While the forest was in local people’s control it was considered abundant, and actually was so. Since Euro–Americans arrived and began to perceive of forest resources as scarce, desirable and valuable, so they have become. Now control over the future of the forest is vested in the hands of people with little or no genuine long-term or generational interest in preserving it beyond their limited engagement with it, often for just a fiscal year or two, or a project funding cycle.

This tradition of natural resource use that is based on what was done in rich countries, if widely applied through the process of globalisation to other parts of the world, will result in massive areas of farmland, urban dwellings and industrial areas, surrounding the occasional token to the original appearance of the land in small and insignificant protected areas. This is not a viable model for the future of the tropical forests of the Congo Basin.

However, there are indications that when the Forest Stewardship Council’s Principles are applied rigorously the hunter-gatherers’ model is being adopted. The Forest Stewardship Council approach, although expressed in very different language, has adopted similar principles to those of Yaka forest stewardship.When taken seriously, the FSC management model is based on maintaining the forest’s abundance through socially just and ecologically sustainable harvesting of forest resources. This is a modern idiom for talking about the same issues that concern Ekila.

Unfettered industrial capitalism is the real menace to the key world environments that we all depend upon, not Yaka hunters seeking food for their families.While happy to impose hunting bans on traditional hunter-gatherers such as Pygmies,

conservationists are surprisingly reluctant to impose logging bans on international logging companies. Unless industrialists can show their methods to be both environmentally and socially sustainable they should be prevented from continuing to exploit the forests of the Congo Basin. The reluctance to apply the same standards to rich northerners as are applied to local people is the downfall of conservation efforts in the Congo Basin.

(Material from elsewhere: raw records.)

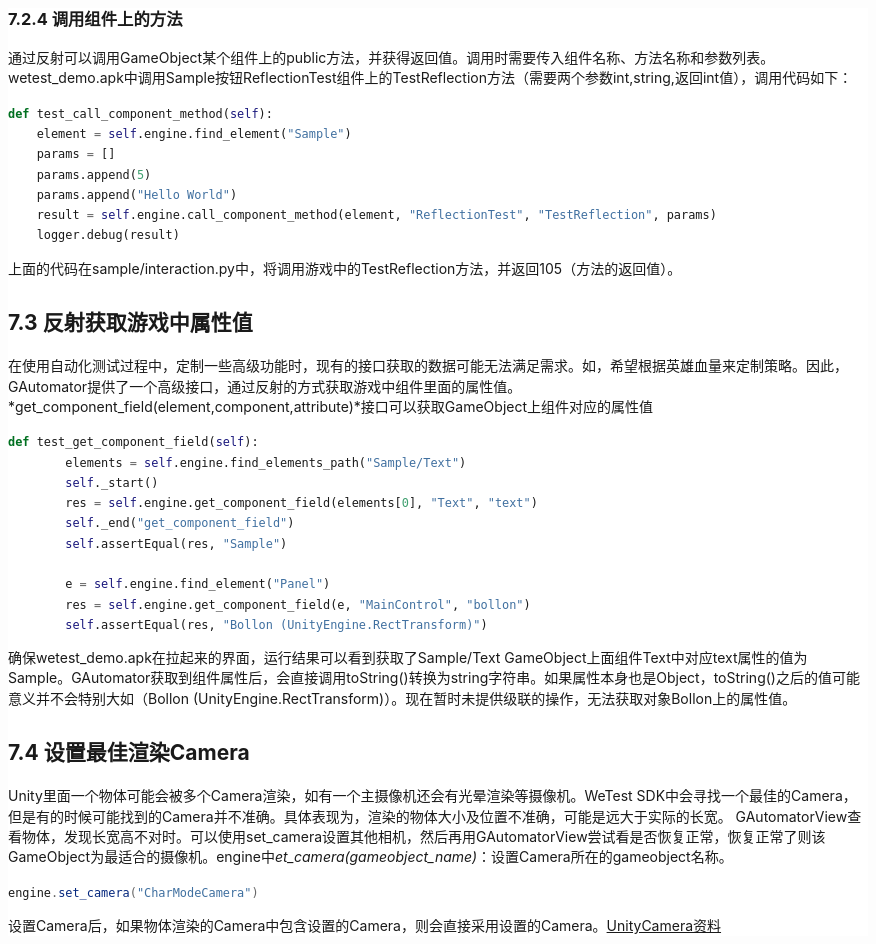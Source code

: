 <a name="7.2.4"></a>

### 7.2.4 调用组件上的方法
通过反射可以调用GameObject某个组件上的public方法，并获得返回值。调用时需要传入组件名称、方法名称和参数列表。wetest_demo.apk中调用Sample按钮ReflectionTest组件上的TestReflection方法（需要两个参数int,string,返回int值），调用代码如下：
```python
def test_call_component_method(self):
    element = self.engine.find_element("Sample")
    params = []
    params.append(5)
    params.append("Hello World")
    result = self.engine.call_component_method(element, "ReflectionTest", "TestReflection", params)
    logger.debug(result)
```
上面的代码在sample/interaction.py中，将调用游戏中的TestReflection方法，并返回105（方法的返回值）。


<a name="7.3"></a>

## 7.3 反射获取游戏中属性值
在使用自动化测试过程中，定制一些高级功能时，现有的接口获取的数据可能无法满足需求。如，希望根据英雄血量来定制策略。因此，GAutomator提供了一个高级接口，通过反射的方式获取游戏中组件里面的属性值。*get_component_field(element,component,attribute)*接口可以获取GameObject上组件对应的属性值
```python
def test_get_component_field(self):
        elements = self.engine.find_elements_path("Sample/Text")
        self._start()
        res = self.engine.get_component_field(elements[0], "Text", "text")
        self._end("get_component_field")
        self.assertEqual(res, "Sample")

        e = self.engine.find_element("Panel")
        res = self.engine.get_component_field(e, "MainControl", "bollon")
        self.assertEqual(res, "Bollon (UnityEngine.RectTransform)")
```
确保wetest_demo.apk在拉起来的界面，运行结果可以看到获取了Sample/Text GameObject上面组件Text中对应text属性的值为Sample。GAutomator获取到组件属性后，会直接调用toString()转换为string字符串。如果属性本身也是Object，toString()之后的值可能意义并不会特别大如（Bollon (UnityEngine.RectTransform)）。现在暂时未提供级联的操作，无法获取对象Bollon上的属性值。


<a name="7.4"></a>

## 7.4 设置最佳渲染Camera
Unity里面一个物体可能会被多个Camera渲染，如有一个主摄像机还会有光晕渲染等摄像机。WeTest SDK中会寻找一个最佳的Camera，但是有的时候可能找到的Camera并不准确。具体表现为，渲染的物体大小及位置不准确，可能是远大于实际的长宽。
GAutomatorView查看物体，发现长宽高不对时。可以使用set_camera设置其他相机，然后再用GAutomatorView尝试看是否恢复正常，恢复正常了则该GameObject为最适合的摄像机。engine中*et_camera(gameobject_name)*：设置Camera所在的gameobject名称。
```C#
engine.set_camera("CharModeCamera")

```
设置Camera后，如果物体渲染的Camera中包含设置的Camera，则会直接采用设置的Camera。[UnityCamera资料](https://docs.unity3d.com/ScriptReference/Camera.html "UnityCamer资料")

Environmentalists can only expect non-industrialised nations to stand up to the forces of capitalism if they do so themselves, and apply greater pressure to counter the imperatives of global capital in the places from where it originates – in Europe, Asia and America. There can be no effective conservation of our planet without committed political engagement and a willingness to question the assumptions that underpin dominant attitudes to our environment. As is self-evident to the Yaka, but seemingly not to many conservationists, humanity is part of nature, not something that it is possible to isolate from nature.We need to move away from seeing natural resources as scarce commodities to be controlled by the most powerful and follow the Yaka lead to realise that nature can be an abundant provider and home for all creatures if we share whatever we take properly, and behave with consideration and respect to each other, and the planet that we all depend upon. This is the real challenge facing us all in the 21st century.”